### Exercise details
Bring together all lines from the listing below that contain the string "widehat".

### Supplied data
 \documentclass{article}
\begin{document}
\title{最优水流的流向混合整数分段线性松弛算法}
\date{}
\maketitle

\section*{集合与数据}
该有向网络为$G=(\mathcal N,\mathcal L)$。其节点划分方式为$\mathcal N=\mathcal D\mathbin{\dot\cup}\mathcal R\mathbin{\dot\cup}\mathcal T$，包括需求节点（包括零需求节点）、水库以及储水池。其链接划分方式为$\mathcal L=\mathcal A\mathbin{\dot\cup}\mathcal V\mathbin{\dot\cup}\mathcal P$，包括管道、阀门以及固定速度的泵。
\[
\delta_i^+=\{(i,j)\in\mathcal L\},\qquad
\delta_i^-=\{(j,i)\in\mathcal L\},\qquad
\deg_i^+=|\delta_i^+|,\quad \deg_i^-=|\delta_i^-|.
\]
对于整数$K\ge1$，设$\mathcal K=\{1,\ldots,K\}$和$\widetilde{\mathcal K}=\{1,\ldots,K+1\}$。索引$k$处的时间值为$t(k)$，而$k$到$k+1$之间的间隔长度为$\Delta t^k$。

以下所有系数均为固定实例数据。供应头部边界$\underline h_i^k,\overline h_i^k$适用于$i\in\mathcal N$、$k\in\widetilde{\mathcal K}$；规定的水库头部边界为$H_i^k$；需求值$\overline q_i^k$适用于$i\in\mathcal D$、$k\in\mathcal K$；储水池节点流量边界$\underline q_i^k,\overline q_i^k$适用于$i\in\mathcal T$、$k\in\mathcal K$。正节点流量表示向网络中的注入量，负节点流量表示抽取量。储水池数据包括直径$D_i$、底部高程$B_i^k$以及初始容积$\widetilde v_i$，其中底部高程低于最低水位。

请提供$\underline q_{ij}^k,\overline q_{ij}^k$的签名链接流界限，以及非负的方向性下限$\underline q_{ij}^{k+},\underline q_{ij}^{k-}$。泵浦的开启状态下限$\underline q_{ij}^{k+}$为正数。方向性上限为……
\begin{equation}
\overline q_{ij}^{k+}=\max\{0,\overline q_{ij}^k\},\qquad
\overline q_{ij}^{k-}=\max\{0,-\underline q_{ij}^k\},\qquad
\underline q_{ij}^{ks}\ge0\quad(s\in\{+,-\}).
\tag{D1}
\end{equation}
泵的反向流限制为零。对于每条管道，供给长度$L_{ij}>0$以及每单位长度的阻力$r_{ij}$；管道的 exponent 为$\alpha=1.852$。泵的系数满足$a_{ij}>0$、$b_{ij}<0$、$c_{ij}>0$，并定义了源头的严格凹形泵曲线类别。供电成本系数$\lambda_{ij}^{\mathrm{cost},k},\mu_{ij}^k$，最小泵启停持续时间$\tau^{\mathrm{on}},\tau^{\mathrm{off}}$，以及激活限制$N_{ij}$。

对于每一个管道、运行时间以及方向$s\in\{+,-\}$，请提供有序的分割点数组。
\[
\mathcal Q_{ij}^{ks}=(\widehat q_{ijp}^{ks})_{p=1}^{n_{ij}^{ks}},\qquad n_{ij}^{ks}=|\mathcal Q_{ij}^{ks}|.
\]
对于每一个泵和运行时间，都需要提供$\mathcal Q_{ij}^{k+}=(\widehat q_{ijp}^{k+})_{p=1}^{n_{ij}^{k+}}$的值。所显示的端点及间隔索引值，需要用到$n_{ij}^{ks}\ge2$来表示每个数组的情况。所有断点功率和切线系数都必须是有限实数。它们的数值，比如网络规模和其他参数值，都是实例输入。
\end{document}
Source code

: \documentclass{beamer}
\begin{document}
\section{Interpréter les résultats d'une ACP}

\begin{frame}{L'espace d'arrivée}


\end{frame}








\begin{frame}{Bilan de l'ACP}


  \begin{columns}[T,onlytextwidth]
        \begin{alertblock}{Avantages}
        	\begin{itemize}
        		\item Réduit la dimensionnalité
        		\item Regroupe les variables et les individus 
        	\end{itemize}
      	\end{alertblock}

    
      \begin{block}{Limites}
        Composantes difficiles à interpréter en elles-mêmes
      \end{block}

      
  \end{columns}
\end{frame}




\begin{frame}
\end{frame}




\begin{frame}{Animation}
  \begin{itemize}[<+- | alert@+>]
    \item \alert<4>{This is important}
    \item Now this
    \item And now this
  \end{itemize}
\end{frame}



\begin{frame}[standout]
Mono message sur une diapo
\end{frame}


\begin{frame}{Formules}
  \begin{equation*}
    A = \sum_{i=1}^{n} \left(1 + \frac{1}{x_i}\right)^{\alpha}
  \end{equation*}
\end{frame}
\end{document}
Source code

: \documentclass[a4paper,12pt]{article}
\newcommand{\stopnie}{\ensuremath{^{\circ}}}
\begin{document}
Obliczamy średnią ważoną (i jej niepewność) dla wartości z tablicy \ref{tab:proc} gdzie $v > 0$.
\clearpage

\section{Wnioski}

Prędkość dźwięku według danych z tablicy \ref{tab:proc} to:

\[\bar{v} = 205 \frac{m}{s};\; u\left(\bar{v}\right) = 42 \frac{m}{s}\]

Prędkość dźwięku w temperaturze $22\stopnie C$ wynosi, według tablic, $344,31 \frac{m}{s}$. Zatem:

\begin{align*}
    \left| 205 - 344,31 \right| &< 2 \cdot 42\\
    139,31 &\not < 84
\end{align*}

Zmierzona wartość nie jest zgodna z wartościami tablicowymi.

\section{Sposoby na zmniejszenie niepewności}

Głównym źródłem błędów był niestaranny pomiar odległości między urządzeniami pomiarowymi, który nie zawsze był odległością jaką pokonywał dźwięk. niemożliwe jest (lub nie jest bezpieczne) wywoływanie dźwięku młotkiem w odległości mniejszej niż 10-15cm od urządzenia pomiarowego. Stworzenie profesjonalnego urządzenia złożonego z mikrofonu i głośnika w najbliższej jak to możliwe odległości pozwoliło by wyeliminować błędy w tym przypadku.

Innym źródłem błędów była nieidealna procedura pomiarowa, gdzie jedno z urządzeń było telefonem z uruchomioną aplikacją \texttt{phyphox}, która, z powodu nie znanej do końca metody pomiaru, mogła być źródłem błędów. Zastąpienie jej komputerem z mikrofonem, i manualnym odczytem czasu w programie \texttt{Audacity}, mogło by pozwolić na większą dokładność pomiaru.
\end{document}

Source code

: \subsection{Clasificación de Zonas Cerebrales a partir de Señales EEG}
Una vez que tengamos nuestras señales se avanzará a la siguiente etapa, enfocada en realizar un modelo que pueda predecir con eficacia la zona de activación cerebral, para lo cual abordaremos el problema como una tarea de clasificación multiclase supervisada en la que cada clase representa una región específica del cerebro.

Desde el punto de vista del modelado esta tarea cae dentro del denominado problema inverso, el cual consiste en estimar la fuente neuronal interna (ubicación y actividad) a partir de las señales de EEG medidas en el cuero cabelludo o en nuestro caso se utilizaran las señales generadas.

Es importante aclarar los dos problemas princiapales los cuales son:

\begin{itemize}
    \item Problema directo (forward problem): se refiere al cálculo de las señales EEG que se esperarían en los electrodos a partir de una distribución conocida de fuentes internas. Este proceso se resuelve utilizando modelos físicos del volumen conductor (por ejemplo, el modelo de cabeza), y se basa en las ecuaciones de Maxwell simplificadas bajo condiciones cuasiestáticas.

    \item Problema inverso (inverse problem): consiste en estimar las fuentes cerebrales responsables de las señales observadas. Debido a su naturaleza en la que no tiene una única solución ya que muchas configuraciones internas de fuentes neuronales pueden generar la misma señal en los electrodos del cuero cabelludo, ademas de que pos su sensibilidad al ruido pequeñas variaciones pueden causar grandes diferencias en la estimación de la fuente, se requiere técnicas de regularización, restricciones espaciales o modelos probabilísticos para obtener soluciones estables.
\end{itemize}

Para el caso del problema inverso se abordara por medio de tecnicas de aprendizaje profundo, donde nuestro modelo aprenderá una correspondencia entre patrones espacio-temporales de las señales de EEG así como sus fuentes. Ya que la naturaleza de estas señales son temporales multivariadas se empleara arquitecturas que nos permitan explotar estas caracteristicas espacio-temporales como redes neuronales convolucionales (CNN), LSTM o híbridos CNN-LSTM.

### Solution for this task
\mathcal Q_{ij}^{ks}=(\widehat q_{ijp}^{ks})_{p=1}^{n_{ij}^{ks}},\qquad n_{ij}^{ks}=|\mathcal Q_{ij}^{ks}|.
对于每一个泵和运行时间，都需要提供$\mathcal Q_{ij}^{k+}=(\widehat q_{ijp}^{k+})_{p=1}^{n_{ij}^{k+}}$的值。所显示的端点及间隔索引值，需要用到$n_{ij}^{ks}\ge2$来表示每个数组的情况。所有断点功率和切线系数都必须是有限实数。它们的数值，比如网络规模和其他参数值，都是实例输入。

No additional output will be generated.